As sociologists, we can help to understand this. As Strong pointed out, new infectious diseases disrupt our sense of order, trust, and stability. In fact, of course, they are out there all the time. Viruses do not distinguish between animals and humans. A random mutation that allows a virus to cross the species barrier, if it successfully adapts, simply enlarges the pool of potential hosts. Once established, further mutations are likely to stabilize the accommodation, generally in the direction of reducing the damage to the host. Natural selection works against mutations that kill the host before they can be passed on. These processes have been going on for as long as humans, animals, and viruses have coexisted and co-evolved. We are simply noticing them more quickly, although increasing interactions between humans and wildlife, a result of pressures on habitats, are creating new opportunities for viruses to move between species. Such exchanges are, however, no different in principle from the risks of large-scale pig farming: Intensive biosecurity is as much to prevent the pigs acquiring viruses from humans as to protect humans from porcine viruses.

Humans deal very badly with the idea of chance and contingency. We lead increasingly ordered and regimented lives. We take stability for granted, assuming one day will be much the same as the next. Some natural events are common enough to have management plans that rapidly reimpose order on chaos: Hurricanes, tornadoes, floods, and blizzards may not be wholly predictable but occur frequently enough that we’ve developed largely predictable relief responses. New infectious diseases come out of the blue, each with its own idiosyncrasies that militate against detailed advance planning. Public health agencies take down a playbook from the last event and try to improvise around it. They are, though, constantly battling against the three societal epidemics and the expectations that nature can be boxed and controlled.
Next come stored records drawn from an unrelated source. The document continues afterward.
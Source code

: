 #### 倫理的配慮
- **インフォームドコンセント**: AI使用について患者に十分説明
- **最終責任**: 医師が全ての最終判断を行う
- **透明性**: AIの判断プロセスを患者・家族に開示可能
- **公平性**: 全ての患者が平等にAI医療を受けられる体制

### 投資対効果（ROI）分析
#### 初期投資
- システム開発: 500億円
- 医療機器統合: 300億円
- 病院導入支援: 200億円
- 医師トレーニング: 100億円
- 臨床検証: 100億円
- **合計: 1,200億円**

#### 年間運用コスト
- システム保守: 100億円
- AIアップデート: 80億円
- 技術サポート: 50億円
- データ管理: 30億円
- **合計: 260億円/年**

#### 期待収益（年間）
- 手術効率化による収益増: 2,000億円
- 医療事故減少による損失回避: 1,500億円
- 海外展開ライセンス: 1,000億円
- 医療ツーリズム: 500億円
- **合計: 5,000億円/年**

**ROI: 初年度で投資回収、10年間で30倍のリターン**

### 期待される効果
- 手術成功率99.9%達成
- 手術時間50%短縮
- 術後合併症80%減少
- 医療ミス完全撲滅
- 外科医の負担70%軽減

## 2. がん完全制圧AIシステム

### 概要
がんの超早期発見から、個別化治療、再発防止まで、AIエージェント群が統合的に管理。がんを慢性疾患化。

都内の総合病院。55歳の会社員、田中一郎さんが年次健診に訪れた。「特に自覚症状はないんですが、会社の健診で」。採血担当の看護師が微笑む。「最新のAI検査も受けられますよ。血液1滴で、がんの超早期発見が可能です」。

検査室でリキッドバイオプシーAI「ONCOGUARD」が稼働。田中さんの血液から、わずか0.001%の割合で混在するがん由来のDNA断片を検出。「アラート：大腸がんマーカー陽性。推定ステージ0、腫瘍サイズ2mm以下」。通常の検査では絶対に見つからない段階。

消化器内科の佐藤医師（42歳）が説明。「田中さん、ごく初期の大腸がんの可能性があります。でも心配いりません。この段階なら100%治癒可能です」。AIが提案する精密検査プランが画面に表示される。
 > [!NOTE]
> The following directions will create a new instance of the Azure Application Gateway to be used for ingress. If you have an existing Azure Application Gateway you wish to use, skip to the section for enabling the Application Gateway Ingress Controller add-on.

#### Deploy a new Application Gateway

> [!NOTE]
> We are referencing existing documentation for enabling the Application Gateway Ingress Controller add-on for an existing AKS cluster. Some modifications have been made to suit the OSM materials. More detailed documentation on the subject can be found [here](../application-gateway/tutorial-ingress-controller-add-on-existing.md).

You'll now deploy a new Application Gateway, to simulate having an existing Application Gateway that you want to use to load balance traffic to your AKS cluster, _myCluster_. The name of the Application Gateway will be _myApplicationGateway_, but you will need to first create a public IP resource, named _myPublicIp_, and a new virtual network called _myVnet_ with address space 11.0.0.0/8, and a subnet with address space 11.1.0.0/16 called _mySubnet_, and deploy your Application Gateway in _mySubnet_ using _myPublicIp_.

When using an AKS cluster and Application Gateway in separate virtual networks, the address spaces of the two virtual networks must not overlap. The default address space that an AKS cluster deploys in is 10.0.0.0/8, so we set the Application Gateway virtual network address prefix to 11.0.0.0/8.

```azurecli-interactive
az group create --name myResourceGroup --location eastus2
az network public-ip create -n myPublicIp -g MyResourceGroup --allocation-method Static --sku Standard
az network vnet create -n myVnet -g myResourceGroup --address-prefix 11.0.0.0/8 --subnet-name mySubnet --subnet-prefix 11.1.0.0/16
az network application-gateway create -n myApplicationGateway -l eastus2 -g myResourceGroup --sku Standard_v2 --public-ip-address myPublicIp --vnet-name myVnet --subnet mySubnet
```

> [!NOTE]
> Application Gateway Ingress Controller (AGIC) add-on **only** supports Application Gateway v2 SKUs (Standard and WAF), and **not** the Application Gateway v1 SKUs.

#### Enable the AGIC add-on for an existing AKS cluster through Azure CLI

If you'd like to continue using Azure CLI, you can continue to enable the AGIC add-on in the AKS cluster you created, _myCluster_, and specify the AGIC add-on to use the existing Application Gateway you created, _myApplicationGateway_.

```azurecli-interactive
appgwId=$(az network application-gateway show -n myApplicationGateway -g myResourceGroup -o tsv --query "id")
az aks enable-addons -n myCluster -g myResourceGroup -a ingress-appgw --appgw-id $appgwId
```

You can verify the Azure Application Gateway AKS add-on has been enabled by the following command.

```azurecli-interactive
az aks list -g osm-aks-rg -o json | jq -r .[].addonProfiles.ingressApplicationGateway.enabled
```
In the 1970s the cultural critic Ivan Illich identified medical hubris as a key problem for modern societies. Believing that nature could be bent to our will, we had forgotten how to live with nature, and that disease, disability, and death were part of the human condition. This does not mean we have to accept these challenges passively or that we should not seek to manage them - but we also have to understand that they are to some degree unavoidable. Newly emerging infections—HIV, Ebola, SARS, MERS, Zika, coronavirus—remind us of the limits of biomedical science. We have brought some under human control but others continue to coexist with us, much as they have for millennia.

The problem with the coronavirus is that we are not yet absolutely sure whether it is more like SARS, highly contagious and lethal, or like seasonal influenza, contagious and unpleasant but rarely fatal. Right now it appears to be closer to influenza (which is from a different family of viruses). If this continues to be the case, then we must question whether waging a full-scale war on the disease is really the best thing to be doing. Military language encourages the illusion that we can bring evolution under human control: Wars are to be won. The risks of death or serious illness from the coronavirus currently seem to be broadly comparable to those that we accept every year as a result of influenza. It’s not desirable if you are in a vulnerable population group, but it’s better than total disruption of your usual healthcare in search of an unachievable victory. Would it be less damaging to social and economic life to accept that most people are quite likely to become mildly infected by the coronavirus, and that this will, in itself, reduce the possibilities for transmission as more people develop antibodies, and that biomedical science will eventually develop vaccines and therapies, much as happened with HIV?